Sen, ülkede miydin? Mehmetçiğimin anası ağlarken ve ağlarken de "Vatan sağ olsun." diye Türkçe analaşırken; "Biz varken bu millete bir şey olmaz, yeni Mehmetçikler doğururuz." derken sen duyabiliyor muydun?
Bu cennet vatanı terk ederek kendi hayali ülkene mi gitmek istiyorsun? Durma Allah aşkına! Ne zaman gideceksin?
Senin rahatsız olduğunu söylediğin sebepleri, biz yok edeceğiz nasılsa!

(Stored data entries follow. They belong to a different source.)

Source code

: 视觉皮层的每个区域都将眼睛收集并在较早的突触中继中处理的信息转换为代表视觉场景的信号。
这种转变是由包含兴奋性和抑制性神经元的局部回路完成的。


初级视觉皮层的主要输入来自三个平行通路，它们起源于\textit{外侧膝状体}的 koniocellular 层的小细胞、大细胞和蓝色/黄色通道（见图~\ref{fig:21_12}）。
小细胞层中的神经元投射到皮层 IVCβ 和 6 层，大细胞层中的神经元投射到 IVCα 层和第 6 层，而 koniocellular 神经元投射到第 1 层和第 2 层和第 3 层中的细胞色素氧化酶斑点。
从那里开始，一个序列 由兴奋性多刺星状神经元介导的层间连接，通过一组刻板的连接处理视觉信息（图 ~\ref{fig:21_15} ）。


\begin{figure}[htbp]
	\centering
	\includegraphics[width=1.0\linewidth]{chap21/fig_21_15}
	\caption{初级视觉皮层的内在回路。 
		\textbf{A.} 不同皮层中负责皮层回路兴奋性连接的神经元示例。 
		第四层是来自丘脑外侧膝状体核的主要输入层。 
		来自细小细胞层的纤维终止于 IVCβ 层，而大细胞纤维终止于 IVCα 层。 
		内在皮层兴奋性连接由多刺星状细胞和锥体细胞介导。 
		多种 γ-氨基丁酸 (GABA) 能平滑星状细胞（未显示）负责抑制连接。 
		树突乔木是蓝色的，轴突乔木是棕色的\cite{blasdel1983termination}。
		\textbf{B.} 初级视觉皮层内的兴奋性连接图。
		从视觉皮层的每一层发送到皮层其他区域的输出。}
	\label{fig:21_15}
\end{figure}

Biz bu vatanı pazardan satın almadık. Biz bu toprakları, kolay vatanlaştırmadık. Her karışı için binlerce yıldır -binlerceyi çok bilerek yazıyorum- ölerek bedel ödediğimiz bu ülkeden öyle kolayca vaz geçemeyiz biz. Öyle kolayca terk edemeyiz.

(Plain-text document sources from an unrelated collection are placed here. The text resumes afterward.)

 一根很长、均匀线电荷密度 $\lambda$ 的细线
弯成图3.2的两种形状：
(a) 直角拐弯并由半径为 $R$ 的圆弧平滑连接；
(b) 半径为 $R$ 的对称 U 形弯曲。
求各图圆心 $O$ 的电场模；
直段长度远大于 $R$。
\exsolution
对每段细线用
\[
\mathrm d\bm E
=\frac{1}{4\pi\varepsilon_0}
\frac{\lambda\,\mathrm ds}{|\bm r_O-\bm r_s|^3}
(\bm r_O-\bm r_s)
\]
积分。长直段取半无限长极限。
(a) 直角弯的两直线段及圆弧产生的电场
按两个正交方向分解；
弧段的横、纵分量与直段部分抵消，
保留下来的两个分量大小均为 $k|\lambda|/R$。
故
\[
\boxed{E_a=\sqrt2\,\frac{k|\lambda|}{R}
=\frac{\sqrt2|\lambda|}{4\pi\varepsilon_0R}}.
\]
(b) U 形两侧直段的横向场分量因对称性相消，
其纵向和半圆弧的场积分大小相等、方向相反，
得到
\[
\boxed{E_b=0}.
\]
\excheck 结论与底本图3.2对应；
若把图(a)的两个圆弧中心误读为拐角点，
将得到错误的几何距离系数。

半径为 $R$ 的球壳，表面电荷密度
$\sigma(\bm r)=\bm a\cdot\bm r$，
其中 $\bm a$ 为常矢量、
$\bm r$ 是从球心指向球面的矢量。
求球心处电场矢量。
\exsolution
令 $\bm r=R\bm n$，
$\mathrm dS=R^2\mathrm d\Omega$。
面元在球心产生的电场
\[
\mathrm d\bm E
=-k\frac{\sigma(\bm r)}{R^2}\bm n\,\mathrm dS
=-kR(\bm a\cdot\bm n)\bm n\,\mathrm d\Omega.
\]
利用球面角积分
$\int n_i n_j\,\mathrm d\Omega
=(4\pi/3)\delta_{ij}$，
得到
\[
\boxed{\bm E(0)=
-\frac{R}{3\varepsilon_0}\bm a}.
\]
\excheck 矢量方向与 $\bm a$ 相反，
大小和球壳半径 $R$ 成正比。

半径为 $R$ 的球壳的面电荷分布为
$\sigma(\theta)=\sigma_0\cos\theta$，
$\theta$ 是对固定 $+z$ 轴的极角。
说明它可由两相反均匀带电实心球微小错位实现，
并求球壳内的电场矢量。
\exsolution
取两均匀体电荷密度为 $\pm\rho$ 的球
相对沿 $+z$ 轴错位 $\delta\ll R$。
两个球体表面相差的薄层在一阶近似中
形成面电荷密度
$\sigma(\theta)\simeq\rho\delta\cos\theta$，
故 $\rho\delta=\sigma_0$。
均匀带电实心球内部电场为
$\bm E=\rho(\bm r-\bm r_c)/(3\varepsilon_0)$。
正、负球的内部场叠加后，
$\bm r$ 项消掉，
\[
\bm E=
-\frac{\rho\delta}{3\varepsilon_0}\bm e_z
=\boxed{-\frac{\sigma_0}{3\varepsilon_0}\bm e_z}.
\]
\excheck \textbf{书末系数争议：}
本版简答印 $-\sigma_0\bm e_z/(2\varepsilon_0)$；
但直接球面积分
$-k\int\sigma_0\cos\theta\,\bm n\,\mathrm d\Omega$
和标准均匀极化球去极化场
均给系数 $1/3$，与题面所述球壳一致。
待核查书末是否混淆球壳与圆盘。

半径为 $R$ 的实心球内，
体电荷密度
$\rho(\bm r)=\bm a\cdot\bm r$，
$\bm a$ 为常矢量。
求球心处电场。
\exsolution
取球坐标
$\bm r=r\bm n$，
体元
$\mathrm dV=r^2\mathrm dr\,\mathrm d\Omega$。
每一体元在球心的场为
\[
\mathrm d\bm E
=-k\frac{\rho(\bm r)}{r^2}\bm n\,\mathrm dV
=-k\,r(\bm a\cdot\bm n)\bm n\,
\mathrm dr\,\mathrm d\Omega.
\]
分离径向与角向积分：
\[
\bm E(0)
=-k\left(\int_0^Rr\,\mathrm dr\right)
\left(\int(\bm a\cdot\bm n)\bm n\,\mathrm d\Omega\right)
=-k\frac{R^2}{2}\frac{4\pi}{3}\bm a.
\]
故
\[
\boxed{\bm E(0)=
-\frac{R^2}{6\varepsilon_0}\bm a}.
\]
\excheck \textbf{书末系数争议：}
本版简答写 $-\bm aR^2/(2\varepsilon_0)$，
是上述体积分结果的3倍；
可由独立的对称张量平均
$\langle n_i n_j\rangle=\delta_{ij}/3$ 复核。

Vatanlaştırmak için uğruna severek öldüğümüz bu topraklarda Türkçe nizamı da kuracağız bir daha elbette.
Bu Türkçe düzeni; her kes gibi sen de duyacak ve gelip göreceksin elbette. Düzenin sağlandığı güne, seni şimdiden davet ediyorum. Açılışımıza...
Gel ve bilmem hangi keferenin, bilmem ne konçertosunu çal bütün maharetinle! Sen ne konçertosu çalarsan çal, bilesin ki Türk Milleti olarak biz içimizden; "Çıktık açık alınla..." marşını haykıracağız bütün nezaketimizle...
Dostlar;
Bağışlarsanız, her kese erkekçe bir sohbet hatırlatarak meseleye bir de erkekçe bakalım diye düşündüm.

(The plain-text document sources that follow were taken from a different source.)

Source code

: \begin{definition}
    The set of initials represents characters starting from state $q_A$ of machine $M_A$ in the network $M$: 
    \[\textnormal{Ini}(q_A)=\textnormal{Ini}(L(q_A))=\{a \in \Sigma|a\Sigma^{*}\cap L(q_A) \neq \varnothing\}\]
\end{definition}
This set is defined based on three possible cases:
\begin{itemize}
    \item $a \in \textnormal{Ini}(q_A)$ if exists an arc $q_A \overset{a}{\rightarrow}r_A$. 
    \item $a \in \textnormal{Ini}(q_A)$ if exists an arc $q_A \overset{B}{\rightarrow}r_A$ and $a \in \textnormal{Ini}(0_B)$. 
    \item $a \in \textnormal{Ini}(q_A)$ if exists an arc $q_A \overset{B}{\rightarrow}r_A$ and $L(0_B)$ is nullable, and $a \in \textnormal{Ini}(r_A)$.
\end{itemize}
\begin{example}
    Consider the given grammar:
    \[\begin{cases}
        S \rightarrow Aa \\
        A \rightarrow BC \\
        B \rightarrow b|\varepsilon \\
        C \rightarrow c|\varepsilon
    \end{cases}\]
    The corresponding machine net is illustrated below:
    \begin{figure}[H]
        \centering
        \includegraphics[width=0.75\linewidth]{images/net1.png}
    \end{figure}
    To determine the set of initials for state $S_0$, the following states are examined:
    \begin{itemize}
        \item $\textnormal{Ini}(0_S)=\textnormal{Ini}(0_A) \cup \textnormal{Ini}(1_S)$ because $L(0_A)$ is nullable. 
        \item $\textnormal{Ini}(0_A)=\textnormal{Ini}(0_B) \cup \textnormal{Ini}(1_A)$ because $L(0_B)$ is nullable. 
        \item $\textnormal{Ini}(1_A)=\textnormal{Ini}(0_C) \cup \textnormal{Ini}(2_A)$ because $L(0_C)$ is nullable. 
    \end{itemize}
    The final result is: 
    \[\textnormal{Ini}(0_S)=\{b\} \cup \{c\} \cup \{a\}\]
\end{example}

Hepimizin mutlaka var olan bir zampara arkadaşımızı hatırlayalım. Adı dillere düşmüş bir hayat kadınını anlatışını hatırlayalım lütfen. Zampara arkadaşımız, güya tenkit ediyormuşçasına; "Çoook güzel bir kadın haspam be!..." diye öylesine ballandıra ballandıra anlatır ki kadını, ister istemez dinleyen herkesin ağzı sulanır, nefsi uyanır...
Şimdi güya bu, vatan beğenmez "ağustos böceği"miz, AKP'yi tenkit ediyor!...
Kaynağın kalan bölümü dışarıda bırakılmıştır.